Heart attacks and strokes often leave behind traces that extend far beyond the affected organ – and the immune system plays a surprisingly active role here. Still a young concept in immunology, trained immunity describes how the innate immune system develops a memory and can thus drive sustained inflammation processes after an injury. If this memory is dysregulated, it can fuel chronic systemic inflammation that affects distant organs. Although trained immunity was originally discovered in connection with infections, there is increasing evidence that sterile injuries like heart attacks and ischemic strokes can also trigger such prolonged changes to the immune system.

In his research, Arthur Liesz has already demonstrated that these injuries trigger epigenetic reprogramming in the stem and progenitor cells of the bone marrow. As a result, the immune system remains in a mode of persistent activation, which can worsen dysfunctions in other organs. With his expertise in the fields of immunology, neuroscience, cardiology, and clinical medicine and in the use of state-of-the-art technologies, Liesz now plans to systematically decipher the underlying mechanisms in his ERC project TRAINED (The Role of Trained Immunity in Brain-Body Communication and Secondary Organ Dysfunction).

Central to this undertaking are the following questions: How exactly does sterile tissue damage change the bone marrow niche? Which disease-specific patterns emerge in the process? And to what extent is dysregulated trained immunity actually responsible for secondary organ injury.

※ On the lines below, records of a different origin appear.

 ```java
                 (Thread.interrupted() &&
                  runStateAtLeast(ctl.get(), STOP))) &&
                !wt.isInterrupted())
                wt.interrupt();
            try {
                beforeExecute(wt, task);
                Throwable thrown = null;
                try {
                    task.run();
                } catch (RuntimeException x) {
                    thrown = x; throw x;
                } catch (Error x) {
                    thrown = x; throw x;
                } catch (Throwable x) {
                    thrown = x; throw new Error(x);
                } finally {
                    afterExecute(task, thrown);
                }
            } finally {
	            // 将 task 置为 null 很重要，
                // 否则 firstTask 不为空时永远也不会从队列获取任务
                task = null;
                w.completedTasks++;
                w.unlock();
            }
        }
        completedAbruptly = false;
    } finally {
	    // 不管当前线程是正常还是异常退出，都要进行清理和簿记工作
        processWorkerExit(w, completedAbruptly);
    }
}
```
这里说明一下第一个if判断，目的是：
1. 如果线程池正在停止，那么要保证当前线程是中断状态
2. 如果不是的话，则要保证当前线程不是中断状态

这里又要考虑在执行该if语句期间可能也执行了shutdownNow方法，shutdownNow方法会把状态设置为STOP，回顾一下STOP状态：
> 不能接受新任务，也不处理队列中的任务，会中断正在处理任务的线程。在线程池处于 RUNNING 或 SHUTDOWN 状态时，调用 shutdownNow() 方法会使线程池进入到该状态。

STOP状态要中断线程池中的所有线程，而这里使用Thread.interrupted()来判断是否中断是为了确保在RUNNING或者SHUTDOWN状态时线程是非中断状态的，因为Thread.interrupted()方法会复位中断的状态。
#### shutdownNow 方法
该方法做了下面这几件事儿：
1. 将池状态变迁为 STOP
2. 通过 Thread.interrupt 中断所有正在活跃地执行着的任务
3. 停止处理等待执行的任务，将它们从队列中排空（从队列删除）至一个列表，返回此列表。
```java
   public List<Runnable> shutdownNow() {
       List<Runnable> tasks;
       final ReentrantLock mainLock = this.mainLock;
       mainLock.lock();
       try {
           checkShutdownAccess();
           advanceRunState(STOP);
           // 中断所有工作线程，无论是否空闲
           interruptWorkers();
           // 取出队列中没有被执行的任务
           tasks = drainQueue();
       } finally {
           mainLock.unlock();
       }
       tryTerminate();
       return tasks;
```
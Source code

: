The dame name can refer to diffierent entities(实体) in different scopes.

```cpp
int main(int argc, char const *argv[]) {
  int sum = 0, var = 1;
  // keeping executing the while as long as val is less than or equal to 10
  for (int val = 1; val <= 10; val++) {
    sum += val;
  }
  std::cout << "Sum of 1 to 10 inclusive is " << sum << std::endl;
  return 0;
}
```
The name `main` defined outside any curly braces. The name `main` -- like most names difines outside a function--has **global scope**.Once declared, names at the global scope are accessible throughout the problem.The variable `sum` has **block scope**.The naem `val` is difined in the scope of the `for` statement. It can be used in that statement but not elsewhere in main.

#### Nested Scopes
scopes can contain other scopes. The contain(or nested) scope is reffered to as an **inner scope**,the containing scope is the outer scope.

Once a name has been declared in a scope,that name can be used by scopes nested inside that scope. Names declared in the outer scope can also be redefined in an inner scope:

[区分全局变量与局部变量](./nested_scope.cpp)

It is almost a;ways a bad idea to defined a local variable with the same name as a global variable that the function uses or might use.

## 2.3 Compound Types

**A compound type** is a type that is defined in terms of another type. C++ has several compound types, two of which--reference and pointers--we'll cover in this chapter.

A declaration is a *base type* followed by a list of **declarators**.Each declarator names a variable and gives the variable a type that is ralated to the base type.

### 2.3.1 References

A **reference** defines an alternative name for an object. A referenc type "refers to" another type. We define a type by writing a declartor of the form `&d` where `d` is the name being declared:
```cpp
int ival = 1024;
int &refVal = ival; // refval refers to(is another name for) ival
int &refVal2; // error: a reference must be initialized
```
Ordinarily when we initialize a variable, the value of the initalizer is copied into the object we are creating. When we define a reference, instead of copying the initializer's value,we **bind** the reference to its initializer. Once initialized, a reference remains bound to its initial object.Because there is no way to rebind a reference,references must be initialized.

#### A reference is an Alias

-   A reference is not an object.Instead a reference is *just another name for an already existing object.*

At the same time, the project will assess what significance these processes have for human health. “With TRAINED, we aim to establish trained immunity as a central disease mechanism for sterile injuries and identify the molecular switches that drive multimorbidity,” says Liesz. “Ultimately, this will pave the way for novel therapies that prevent harmful immunological signals from an injured organ reaching and damaging other organs.”